Swiss Management Center
- Former names: SMC University
- Motto in English: "Lead Your Future"
- Type: Private business school
- Established: 1985
- President: Patrick Müller
- Location: Zug, Switzerland; Vienna, Austria and Buenos Aires, Argentina
- Language: English, Spanish
- Website: www.swissmanagementcenter.com
- SMC University logo

= Swiss Management Center =

Business school in Switzerland

Swiss Management Center (previously SMC University) is a private business school founded in 1985. It is based in Zug, Switzerland and has offices in Vienna and Buenos Aires.

== Accreditation ==

In Switzerland, Swiss Management Center awards its own private degrees.

In Ghana, Swiss Management Center was registered in as a foreign university and was accredited by The National Accreditation Board (Ghana) - NAB. In August 2016, this accreditation status was removed.
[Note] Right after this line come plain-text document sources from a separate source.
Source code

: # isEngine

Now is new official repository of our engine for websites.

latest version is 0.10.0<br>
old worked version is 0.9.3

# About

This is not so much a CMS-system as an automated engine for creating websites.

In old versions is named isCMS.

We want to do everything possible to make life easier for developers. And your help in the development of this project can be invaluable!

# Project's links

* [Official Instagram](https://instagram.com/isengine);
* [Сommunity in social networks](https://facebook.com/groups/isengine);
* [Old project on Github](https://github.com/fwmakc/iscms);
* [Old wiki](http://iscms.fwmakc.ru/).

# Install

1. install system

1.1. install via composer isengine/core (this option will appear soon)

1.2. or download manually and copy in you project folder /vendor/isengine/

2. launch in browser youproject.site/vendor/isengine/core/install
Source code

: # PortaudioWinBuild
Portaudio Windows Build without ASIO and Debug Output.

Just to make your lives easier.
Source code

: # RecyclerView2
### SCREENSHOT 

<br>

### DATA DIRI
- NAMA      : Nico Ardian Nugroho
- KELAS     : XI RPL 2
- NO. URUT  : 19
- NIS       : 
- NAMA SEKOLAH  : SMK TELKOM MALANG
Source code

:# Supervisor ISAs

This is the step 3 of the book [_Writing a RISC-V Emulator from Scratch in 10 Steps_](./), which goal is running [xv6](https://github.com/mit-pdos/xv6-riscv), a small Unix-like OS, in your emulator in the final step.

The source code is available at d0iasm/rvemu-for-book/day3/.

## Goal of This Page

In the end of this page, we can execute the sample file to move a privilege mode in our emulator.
SMC held accreditation from the Accreditation Council for Business, Schools and Programs (ACBSP) from 2007-2018.

The German database on foreign educational certificates anabin classifies SMC as H- category "Not recognized institution".

== Faculty, students and alumni ==
SMC has an international focus and claims to have educated students from more than 130 countries.

Some of the notable Alumni of SMC University include:
- Goski Alabi, President of Laweh Open University.
- Bernice Adiku Heloo, former Member of Parliament for Hohoe Constituency in Ghana.
- Ibrahim Mwarimbo, Software Engineer for Kenya.